First, the transfer strategy. Villa’s scouting department has done respectable work, but respectable is the enemy of obsession. The club should immediately hire a psychic. Not a sports psychologist—those are for managing egos and processing trauma. A genuine psychic. Someone who can close their eyes during transfer negotiations and tell you which 22-year-old midfielder in the Portuguese second division will have a career trajectory that peaks exactly when you need him most. Forget data analytics. Forget video analysis. The future is vibes, intuition, and reading the aura of a player’s left foot.

The psychic will work alongside a newly created Department of Unnecessary Complexity. This team’s sole job is to make every decision harder than it needs to be. Want to sign a striker? Do not simply offer money. Create a bidding war between yourself and a fictional club. Negotiate against a ghost. Tell the player he can only join if he can recite the club’s entire 1982 fixture list backwards. Complexity signals seriousness. Everyone knows this.

Second, the managerial evolution. The current manager has done well—too well, in fact. Success breeds complacency, and complacency breeds mediocrity. Villa must hire a manager from outside football entirely. A chess grandmaster, perhaps. Or a conductor.

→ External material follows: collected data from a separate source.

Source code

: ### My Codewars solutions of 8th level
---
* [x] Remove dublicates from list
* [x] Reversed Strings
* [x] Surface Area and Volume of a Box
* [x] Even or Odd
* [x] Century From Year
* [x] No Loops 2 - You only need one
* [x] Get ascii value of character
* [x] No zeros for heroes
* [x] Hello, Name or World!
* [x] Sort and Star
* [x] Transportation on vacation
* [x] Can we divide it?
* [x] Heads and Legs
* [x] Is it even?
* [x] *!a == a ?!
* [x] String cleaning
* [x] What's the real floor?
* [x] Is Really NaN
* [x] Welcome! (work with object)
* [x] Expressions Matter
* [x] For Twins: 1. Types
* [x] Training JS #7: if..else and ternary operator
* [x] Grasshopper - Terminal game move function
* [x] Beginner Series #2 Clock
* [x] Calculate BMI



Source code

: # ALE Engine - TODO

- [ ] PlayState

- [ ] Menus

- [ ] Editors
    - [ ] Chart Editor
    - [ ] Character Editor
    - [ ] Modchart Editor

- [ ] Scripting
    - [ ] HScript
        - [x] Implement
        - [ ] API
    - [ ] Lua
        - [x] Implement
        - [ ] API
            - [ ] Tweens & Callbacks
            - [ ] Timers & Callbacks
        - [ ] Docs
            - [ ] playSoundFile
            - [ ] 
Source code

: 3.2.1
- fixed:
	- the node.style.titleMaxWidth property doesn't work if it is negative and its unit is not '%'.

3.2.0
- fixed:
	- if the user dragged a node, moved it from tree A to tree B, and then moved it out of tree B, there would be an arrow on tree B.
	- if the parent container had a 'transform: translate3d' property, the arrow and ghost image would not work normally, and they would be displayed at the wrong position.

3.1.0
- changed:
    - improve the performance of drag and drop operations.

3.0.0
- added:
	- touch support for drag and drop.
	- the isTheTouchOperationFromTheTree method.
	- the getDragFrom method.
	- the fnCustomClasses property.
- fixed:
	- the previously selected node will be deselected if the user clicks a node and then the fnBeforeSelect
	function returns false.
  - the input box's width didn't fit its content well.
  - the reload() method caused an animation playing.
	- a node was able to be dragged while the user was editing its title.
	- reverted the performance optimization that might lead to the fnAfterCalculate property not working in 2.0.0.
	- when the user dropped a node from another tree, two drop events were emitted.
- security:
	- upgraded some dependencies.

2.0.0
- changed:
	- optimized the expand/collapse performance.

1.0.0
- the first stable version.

Someone who understands that football, at its highest level, is really about orchestrating eleven separate egos into a symphony of occasionally coordinated movement. The chess grandmaster will implement a revolutionary tactic: playing with only nine outfield players and two goalkeepers. The opposition will be so confused that they will score own goals just trying to understand the formation.

Third, the stadium experience must be weaponized. Villa Park is lovely, but lovely does not win European titles. The club needs to install a organ that plays only in minor keys when the opposition has the ball. Every corner kick should be accompanied by a fog machine that makes it impossible for anyone to see anything, creating an atmosphere of pure chaos that somehow benefits Villa because they have memorized where everyone is standing. Introduce a rule that opposing players cannot use the bathroom during the match. Psychological warfare is not dirty—it is strategy.

Fourth, the player development program requires a complete overhaul. Young players should be trained by robots. Not because robots are better coaches—they are not—but because robots do not have feelings, and feelings are inefficient. Every training session should be conducted in zero gravity. Okay, that is logistically impossible, but the point stands: comfort breeds weakness. Villa should build a training ground inside a sensory deprivation chamber. Players will develop an almost supernatural ability to play by sound alone.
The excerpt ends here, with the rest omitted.